__ACTIVITY__
When you reach the line that contains "- [QDrant](https://qdrant.tech)" in the data below, start reproducing lines exactly, and stop after the line that contains "NodeJS express 服务器，用于从UI处理和解析文档。".

[Stored data entries]
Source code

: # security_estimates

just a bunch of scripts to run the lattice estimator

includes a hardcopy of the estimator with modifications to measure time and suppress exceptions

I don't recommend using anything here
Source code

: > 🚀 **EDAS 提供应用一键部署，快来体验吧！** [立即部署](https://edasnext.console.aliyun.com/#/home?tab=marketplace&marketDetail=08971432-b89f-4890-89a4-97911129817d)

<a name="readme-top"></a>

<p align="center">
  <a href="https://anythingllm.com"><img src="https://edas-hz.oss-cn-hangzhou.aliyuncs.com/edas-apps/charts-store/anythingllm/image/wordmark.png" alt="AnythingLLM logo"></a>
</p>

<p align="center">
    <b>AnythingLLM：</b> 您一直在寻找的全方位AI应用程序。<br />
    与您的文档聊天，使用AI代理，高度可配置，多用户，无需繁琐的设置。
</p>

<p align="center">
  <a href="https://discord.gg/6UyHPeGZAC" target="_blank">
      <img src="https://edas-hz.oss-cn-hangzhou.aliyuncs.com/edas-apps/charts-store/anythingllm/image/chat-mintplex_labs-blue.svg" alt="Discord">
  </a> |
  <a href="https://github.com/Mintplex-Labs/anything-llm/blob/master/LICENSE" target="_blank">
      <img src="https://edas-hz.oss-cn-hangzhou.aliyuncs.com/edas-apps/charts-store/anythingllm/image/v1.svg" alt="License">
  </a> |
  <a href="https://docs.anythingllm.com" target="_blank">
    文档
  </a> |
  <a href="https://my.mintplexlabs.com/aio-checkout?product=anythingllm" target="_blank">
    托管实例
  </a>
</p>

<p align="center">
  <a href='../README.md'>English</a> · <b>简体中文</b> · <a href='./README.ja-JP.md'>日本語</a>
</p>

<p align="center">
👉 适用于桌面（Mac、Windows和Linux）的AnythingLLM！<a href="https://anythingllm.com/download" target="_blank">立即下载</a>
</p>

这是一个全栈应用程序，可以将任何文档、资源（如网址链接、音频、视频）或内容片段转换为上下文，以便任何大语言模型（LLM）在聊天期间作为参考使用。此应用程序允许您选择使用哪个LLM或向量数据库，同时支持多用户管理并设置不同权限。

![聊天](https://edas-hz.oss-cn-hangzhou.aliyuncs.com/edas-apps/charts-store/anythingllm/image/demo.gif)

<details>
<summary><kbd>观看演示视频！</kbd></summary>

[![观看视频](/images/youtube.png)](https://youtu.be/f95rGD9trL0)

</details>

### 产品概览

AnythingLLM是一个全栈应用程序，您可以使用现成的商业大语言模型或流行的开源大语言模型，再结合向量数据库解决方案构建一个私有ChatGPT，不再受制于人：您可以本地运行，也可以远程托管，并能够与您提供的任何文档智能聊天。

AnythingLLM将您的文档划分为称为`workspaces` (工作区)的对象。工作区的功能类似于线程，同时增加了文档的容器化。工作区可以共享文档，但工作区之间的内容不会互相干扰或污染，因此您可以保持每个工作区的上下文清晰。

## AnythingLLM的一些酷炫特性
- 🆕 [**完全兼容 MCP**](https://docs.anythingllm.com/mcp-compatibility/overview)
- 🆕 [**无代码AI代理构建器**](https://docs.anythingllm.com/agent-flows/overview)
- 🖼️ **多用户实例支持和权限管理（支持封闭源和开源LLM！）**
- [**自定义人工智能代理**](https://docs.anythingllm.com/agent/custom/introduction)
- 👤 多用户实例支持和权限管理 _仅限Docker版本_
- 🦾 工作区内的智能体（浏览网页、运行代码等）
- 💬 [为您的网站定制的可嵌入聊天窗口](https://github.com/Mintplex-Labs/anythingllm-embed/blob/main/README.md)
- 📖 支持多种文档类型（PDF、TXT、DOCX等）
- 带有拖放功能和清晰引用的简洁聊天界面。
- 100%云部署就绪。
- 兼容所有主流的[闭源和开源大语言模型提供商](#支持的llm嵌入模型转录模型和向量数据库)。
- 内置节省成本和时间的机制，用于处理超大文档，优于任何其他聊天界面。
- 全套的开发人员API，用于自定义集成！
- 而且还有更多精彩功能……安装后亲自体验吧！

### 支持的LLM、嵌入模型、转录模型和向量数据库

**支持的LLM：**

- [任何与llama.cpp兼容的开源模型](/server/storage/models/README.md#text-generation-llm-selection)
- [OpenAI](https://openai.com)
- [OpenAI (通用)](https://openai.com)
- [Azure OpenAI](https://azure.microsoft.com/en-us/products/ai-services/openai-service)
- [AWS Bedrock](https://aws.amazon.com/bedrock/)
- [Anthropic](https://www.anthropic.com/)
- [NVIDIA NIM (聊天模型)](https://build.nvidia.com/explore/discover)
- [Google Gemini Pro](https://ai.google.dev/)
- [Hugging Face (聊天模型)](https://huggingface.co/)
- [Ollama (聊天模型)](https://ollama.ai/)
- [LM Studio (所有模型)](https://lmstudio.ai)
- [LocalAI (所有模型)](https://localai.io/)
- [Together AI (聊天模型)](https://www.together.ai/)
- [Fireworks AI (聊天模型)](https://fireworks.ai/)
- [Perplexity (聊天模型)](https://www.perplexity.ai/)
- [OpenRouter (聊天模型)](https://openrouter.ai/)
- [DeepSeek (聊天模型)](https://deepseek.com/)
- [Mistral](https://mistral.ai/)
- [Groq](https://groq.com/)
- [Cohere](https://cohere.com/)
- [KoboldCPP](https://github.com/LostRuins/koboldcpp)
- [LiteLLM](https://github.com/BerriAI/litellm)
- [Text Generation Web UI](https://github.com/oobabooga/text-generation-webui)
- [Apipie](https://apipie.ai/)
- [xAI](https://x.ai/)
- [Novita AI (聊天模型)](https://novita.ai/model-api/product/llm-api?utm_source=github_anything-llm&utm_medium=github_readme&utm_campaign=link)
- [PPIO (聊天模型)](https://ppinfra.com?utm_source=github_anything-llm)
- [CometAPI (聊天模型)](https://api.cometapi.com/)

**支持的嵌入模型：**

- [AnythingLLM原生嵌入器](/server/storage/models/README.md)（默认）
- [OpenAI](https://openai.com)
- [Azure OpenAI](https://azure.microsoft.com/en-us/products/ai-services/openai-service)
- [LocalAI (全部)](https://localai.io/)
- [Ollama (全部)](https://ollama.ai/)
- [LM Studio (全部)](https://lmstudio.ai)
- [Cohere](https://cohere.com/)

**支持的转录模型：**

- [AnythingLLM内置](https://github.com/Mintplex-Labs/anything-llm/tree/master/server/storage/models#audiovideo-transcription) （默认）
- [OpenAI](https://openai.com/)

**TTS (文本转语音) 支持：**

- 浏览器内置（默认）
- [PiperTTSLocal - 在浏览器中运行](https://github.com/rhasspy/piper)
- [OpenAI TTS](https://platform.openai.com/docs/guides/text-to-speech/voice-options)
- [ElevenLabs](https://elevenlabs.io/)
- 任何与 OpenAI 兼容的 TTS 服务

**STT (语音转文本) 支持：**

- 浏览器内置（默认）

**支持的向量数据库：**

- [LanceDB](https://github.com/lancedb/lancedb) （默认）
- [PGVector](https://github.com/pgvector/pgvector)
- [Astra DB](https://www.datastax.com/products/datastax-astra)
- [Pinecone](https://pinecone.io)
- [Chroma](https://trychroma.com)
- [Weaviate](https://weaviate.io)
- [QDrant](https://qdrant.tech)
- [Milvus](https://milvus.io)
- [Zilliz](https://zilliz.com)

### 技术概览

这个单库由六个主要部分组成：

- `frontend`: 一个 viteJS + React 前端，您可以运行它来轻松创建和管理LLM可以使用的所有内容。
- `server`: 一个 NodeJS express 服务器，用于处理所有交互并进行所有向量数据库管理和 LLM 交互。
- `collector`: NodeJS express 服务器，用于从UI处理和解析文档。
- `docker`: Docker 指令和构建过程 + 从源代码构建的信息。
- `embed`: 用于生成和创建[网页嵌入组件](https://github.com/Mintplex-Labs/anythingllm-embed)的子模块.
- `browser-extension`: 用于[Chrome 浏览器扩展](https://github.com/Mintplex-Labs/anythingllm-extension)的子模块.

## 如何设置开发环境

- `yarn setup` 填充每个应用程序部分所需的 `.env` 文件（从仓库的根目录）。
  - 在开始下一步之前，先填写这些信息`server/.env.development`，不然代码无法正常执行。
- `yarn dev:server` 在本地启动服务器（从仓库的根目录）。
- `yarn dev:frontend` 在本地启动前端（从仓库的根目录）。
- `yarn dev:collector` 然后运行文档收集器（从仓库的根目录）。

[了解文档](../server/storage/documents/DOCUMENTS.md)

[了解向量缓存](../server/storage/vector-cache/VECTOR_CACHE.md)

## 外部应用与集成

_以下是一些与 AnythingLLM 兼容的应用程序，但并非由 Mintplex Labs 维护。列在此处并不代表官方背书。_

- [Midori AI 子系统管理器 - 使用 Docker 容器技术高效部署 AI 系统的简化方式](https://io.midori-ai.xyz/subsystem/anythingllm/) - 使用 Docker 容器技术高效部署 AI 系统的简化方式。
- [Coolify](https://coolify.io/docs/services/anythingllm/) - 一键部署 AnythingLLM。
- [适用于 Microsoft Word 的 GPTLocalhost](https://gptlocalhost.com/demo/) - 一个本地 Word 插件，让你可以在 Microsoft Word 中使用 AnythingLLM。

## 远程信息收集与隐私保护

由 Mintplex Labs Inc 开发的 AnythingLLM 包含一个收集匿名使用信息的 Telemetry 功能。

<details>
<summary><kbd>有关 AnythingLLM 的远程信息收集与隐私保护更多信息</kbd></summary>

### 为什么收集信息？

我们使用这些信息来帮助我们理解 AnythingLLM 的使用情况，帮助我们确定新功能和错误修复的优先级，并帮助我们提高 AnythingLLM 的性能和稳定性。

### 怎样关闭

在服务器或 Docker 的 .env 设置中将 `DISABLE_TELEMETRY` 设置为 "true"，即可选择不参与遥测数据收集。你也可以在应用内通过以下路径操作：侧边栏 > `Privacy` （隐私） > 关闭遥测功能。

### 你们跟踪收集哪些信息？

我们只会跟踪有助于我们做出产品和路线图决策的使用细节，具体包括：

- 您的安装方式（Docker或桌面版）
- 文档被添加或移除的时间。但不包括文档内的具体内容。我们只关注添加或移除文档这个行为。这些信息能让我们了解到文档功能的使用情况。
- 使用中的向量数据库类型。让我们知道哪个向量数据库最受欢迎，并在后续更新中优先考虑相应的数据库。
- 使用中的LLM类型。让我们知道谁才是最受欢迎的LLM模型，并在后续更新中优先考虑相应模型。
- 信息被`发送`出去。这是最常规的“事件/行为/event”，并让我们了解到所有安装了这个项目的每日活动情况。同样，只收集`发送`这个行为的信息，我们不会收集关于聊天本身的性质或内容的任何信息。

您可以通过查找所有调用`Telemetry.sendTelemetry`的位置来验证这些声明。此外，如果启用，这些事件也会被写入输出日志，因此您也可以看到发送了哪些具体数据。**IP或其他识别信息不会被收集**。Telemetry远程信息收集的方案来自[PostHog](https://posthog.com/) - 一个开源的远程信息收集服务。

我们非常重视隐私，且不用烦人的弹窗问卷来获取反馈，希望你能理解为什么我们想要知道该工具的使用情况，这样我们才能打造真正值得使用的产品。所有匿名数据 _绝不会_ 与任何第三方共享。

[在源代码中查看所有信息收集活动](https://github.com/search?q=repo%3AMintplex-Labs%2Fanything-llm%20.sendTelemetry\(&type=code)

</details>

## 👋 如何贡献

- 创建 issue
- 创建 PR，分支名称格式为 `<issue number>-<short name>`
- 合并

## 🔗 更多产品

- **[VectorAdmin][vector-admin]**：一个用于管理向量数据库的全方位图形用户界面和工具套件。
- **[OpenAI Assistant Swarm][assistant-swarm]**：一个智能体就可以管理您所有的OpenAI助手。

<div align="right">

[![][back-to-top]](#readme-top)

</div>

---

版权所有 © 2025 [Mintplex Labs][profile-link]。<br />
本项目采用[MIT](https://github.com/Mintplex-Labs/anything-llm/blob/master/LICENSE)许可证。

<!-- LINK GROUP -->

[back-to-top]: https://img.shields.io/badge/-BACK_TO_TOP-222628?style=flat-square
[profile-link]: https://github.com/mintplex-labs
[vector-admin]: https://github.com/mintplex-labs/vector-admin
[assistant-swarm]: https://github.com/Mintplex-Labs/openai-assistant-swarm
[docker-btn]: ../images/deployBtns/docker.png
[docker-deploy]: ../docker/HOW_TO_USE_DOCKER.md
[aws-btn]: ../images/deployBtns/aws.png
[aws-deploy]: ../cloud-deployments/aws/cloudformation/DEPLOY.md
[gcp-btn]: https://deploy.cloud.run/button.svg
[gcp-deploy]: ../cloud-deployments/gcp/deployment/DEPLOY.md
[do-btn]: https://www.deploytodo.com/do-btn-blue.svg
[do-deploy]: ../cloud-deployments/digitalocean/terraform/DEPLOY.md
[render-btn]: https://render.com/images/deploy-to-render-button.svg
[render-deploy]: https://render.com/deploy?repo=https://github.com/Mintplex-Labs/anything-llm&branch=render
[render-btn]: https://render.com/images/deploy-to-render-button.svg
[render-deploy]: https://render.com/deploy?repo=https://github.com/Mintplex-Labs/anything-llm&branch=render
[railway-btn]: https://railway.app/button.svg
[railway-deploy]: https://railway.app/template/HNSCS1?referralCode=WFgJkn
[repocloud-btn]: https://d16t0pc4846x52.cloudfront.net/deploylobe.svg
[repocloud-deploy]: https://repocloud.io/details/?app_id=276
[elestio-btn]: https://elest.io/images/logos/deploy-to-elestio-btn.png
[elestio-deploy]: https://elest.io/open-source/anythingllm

__WRITTEN ANSWER__
- [QDrant](https://qdrant.tech)
- [Milvus](https://milvus.io)
- [Zilliz](https://zilliz.com)

### 技术概览

这个单库由六个主要部分组成：

- `frontend`: 一个 viteJS + React 前端，您可以运行它来轻松创建和管理LLM可以使用的所有内容。
- `server`: 一个 NodeJS express 服务器，用于处理所有交互并进行所有向量数据库管理和 LLM 交互。
- `collector`: NodeJS express 服务器，用于从UI处理和解析文档。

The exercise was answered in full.